Yes, this is another Buddhist fantasy. Yet it represents a truth: the life of full awareness is profoundly joyful, and suffering can be overcome! You really can dance in the midst of death and darkness! These fantastic images represent a spirit we can partake of if we take them into our hearts. We can meditate upon them. They represent the innate Buddha nature that can be brought to life in us.
The question for us, of course, is how we can even approach such an extraordinary place. We need to fall apart and be put back together differently.
The two main avenues of practice, roughly covering 'falling apart' and 'total renewal' are that of wisdom and that of compassion. The path of Wisdom explores non-self. You see that ‘self’ is a fantasy based on a fundamental misreading of experience. Our experience of self is there all the time as normal. Even a Buddha has one, but he or she doesn’t think it has some kind of special existence. Non-Buddhas like us take it very seriously indeed – as something fixed, real and so important that our whole life is geared around it.
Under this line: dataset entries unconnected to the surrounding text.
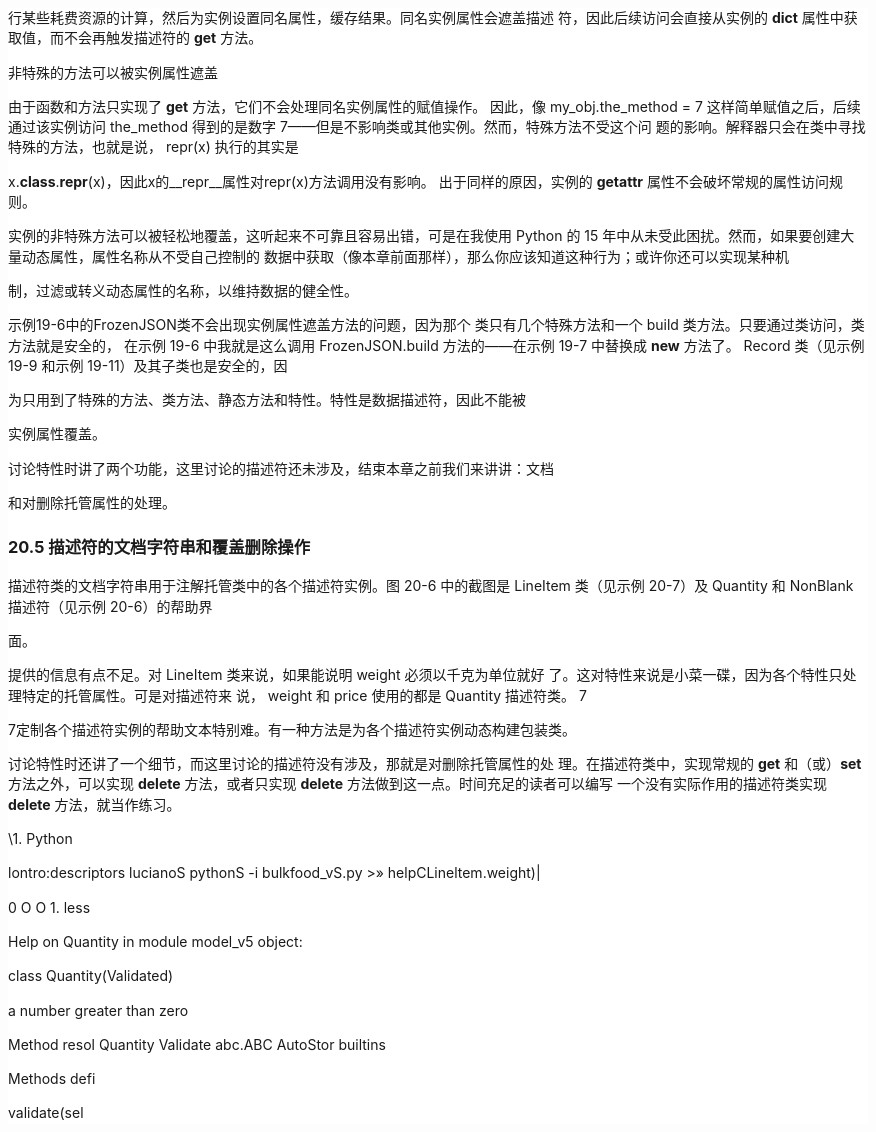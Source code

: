行某些耗费资源的计算，然后为实例设置同名属性，缓存结果。同名实例属性会遮盖描述 符，因此后续访问会直接从实例的 __dict__ 属性中获取值，而不会再触发描述符的 __get__ 方法。

非特殊的方法可以被实例属性遮盖

由于函数和方法只实现了 __get__ 方法，它们不会处理同名实例属性的赋值操作。 因此，像 my_obj.the_method = 7 这样简单赋值之后，后续通过该实例访问 the_method 得到的是数字 7——但是不影响类或其他实例。然而，特殊方法不受这个问 题的影响。解释器只会在类中寻找特殊的方法，也就是说， repr(x) 执行的其实是

x.__class__.__repr__(x)，因此x的__repr__属性对repr(x)方法调用没有影响。 出于同样的原因，实例的 __getattr__ 属性不会破坏常规的属性访问规则。

实例的非特殊方法可以被轻松地覆盖，这听起来不可靠且容易出错，可是在我使用 Python 的 15 年中从未受此困扰。然而，如果要创建大量动态属性，属性名称从不受自己控制的 数据中获取（像本章前面那样），那么你应该知道这种行为；或许你还可以实现某种机

制，过滤或转义动态属性的名称，以维持数据的健全性。

示例19-6中的FrozenJSON类不会出现实例属性遮盖方法的问题，因为那个 类只有几个特殊方法和一个 build 类方法。只要通过类访问，类方法就是安全的， 在示例 19-6 中我就是这么调用 FrozenJSON.build 方法的——在示例 19-7 中替换成 __new__ 方法了。 Record 类（见示例 19-9 和示例 19-11）及其子类也是安全的，因

为只用到了特殊的方法、类方法、静态方法和特性。特性是数据描述符，因此不能被

实例属性覆盖。

讨论特性时讲了两个功能，这里讨论的描述符还未涉及，结束本章之前我们来讲讲：文档

和对删除托管属性的处理。

### 20.5 描述符的文档字符串和覆盖删除操作

描述符类的文档字符串用于注解托管类中的各个描述符实例。图 20-6 中的截图是 LineItem 类（见示例 20-7）及 Quantity 和 NonBlank 描述符（见示例 20-6）的帮助界

面。

提供的信息有点不足。对 LineItem 类来说，如果能说明 weight 必须以千克为单位就好 了。这对特性来说是小菜一碟，因为各个特性只处理特定的托管属性。可是对描述符来 说， weight 和 price 使用的都是 Quantity 描述符类。 7

7定制各个描述符实例的帮助文本特别难。有一种方法是为各个描述符实例动态构建包装类。

讨论特性时还讲了一个细节，而这里讨论的描述符没有涉及，那就是对删除托管属性的处 理。在描述符类中，实现常规的 __get__ 和（或）__set__ 方法之外，可以实现 __delete__ 方法，或者只实现 __delete__ 方法做到这一点。时间充足的读者可以编写 一个没有实际作用的描述符类实现 __delete__ 方法，就当作练习。

\1. Python



lontro:descriptors lucianoS pythonS -i bulkfood_vS.py >» helpCLineltem.weight)|



0 O O    1. less

Help on Quantity in module model_v5 object:



class Quantity(Validated)

a number greater than zero



Method resol Quantity Validate abc.ABC AutoStor builtins

Methods defi

validate(sel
But self is just one frame of the movie of our lives. It is just a snapshot reading, a bundle of ephemeral memories, wants and fears happening at the moment. And the view that it is fixed (as me, mine, myself) is the root condition for all our worst suffering. By that I mean all the suffering we add on to the circumstances we cannot avoid. It is usually the worst suffering by far.
Wisdom practice sees this in meditation and lets it go. Wisdom can be there in action too: try giving up a few preferences and being less me, me, me –  it is liberating. Well, it is liberating if one does it clean and straightforwardly. It is not if one does it out of duty or to please the group. That is just me, me, me in another form.
Compassion practice is demonstrated through the Bodhisattva’s life and the four Immeasurables of Love, Joy, Compassion and Equanimity.
Maitri (metta, Pali), ie love – better expressed as friendliness, kindness and wellwishing – is the basic and very Buddhist quality. Buddhists may sometimes be weird but they are usually very friendly. This is the ritual of attraction. Maitri or metta (the actual terms in Sanskrit and Pali) is not sentimental, or just fancying someone. It is ‘disinterested’ in the sense that it is not for ‘me’, but responds to how the actual person is – however attractive or otherwise they may seem at the time.
Karuna, or Compassion is what happens when this so-well-grounded friendliness meets with suffering. It is not pity, not a kind of frozen anxiety, but just a direct, helpful and friendly response. In other words it is less self referenced.
Mudita or (sympathetic) Joy is that grounded friendliness when it meets happiness and is joyful at it – rather than feeling resentful or wanting to undermine it, which unfortunately is a common response.
Upeksha (upekkha, Pali) comes out of insight into the non-self nature of all things, the understanding that all beings are already free of self, yet they grasp on to an idea of a self, and therefore suffer. The response of upeksha meets that reality, by understanding, through experiential insight, how much of that suffering is self-caused. You may be born into terrible conditions, but self-grasping makes that suffering far worse. So you meditate on that and it gives you more power to help – frees you from more levels of self-grasping – and makes you more like Kurukulle!